In "Mathematics for the analysis of algorithms", I find the following problem.
How many permutations on $\{1 \dots n\}$ can be sorted by at most two bubble sort passes?
The book later goes on to say that it is $3^{n-2}\cdot 2$ which is the number of inversion tables $b_1 \dots b_n$ with all $b_j \leq 2$. I don't see how that works, as $4123$ is sorted in one pass and has $b_1 = 3$. Am I missing something?
I then tried to come up with a solution of my own by constructing and counting all such permutations. Say $B_k(n)$ is the number of permutations of $1 \dots n$, sorted in $k$ passes.

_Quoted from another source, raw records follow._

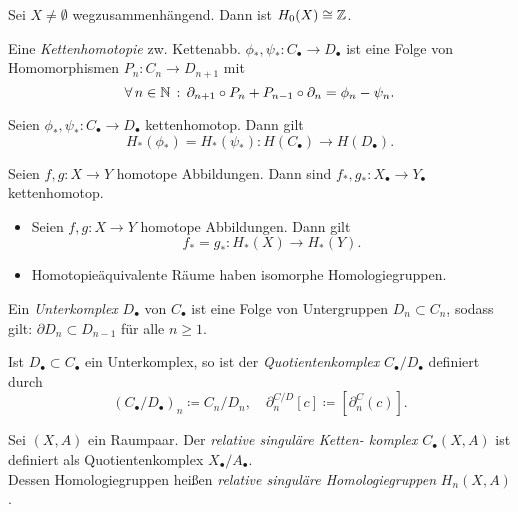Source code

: \documentclass{cheat-sheet}
\newcommand{\CC}[1]{{#1}_{\bullet}} %
\begin{document}
\begin{prop}
  Sei $X \not= \emptyset$ wegzusammenhängend. Dann ist $H_0(X) \cong \mathbb{Z}$.
\end{prop}

\begin{defn}
  Eine \emph{Kettenhomotopie} zw. Kettenabb. $\phi_*, \psi_* : \CC{C} \to \CC{D}$ ist eine Folge von Homomorphismen $P_n : C_n \to D_{n+1}$ mit
  \[ \forall \, {n \in \mathbb{N}} \,:\, \partial_{n+1} \circ P_n + P_{n-1} \circ \partial_n = \phi_n - \psi_n. \]
\end{defn}

\begin{prop}
  Seien $\phi_*, \psi_* : \CC{C} \to \CC{D}$ kettenhomotop. Dann gilt
  \[ H_*(\phi_*) = H_*(\psi_*) : H(\CC{C}) \to H(\CC{D}). \]
\end{prop}

\begin{satz}
  Seien $f, g : X \to Y$ homotope Abbildungen. Dann sind $f_*, g_* : \CC{X} \to \CC{Y}$ kettenhomotop.
\end{satz}

\begin{kor}
  \begin{itemize}
    \item Seien $f, g : X \to Y$ homotope Abbildungen. Dann gilt
    \[ f_* = g_* : H_*(X) \to H_*(Y). \]
    \item Homotopieäquivalente Räume haben isomorphe Homologiegruppen.
  \end{itemize}
\end{kor}



\begin{defn}
  Ein \emph{Unterkomplex} $\CC{D}$ von $\CC{C}$ ist eine Folge von Untergruppen $D_n \subset C_n$, sodass gilt: $\partial D_n \subset D_{n-1}$ für alle $n \geq 1$.
\end{defn}

\begin{defn}
  Ist $\CC{D} \subset \CC{C}$ ein Unterkomplex, so ist der \emph{Quotientenkomplex} $\CC{C}/\CC{D}$ definiert durch
  \[
    (\CC{C}/\CC{D})_n \coloneqq C_n/D_n, \quad
    \partial^{C/D}_n[c] \coloneqq [\partial^C_n(c)].
  \]
\end{defn}

\begin{defn}
  Sei $(X, A)$ ein Raumpaar. Der \emph{relative singuläre Ketten- komplex} $\CC{C}(X, A)$ ist definiert als Quotientenkomplex $\CC{X}/\CC{A}$.\\
  Dessen Homologiegruppen heißen \emph{relative singuläre Homologiegruppen} $H_n(X, A)$.
\end{defn}
\end{document}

I found $B_1(n) = \sum \limits^{n-1}_{i=0} \binom{n-1}{i} = 2^{n-1}$ by assumption that every such permutation can be built by slicing $123\dots n$ into some chunks and moving the last number of each chunk to its front.
By a similar assumption it seems to me that $B_2(n) = \sum \limits ^n _{i=1} ~\sum \limits _{k_1 + k_2 + \cdots + k_i = n} ~\sum \limits^i _{j=1} B_1(k_j-1)$ with $k_j > 0$ and $B_1(0) = 1$. In words this is to slice $123 \dots n$ into $i$ chunks of size $k_i$ each and to move the largest number of each chunk as before, then to count $B_1$ of the length of the rest of the chunk.
I find myself unable to attack the above formula. If you could explain the answer my book gives, that would be lovely too.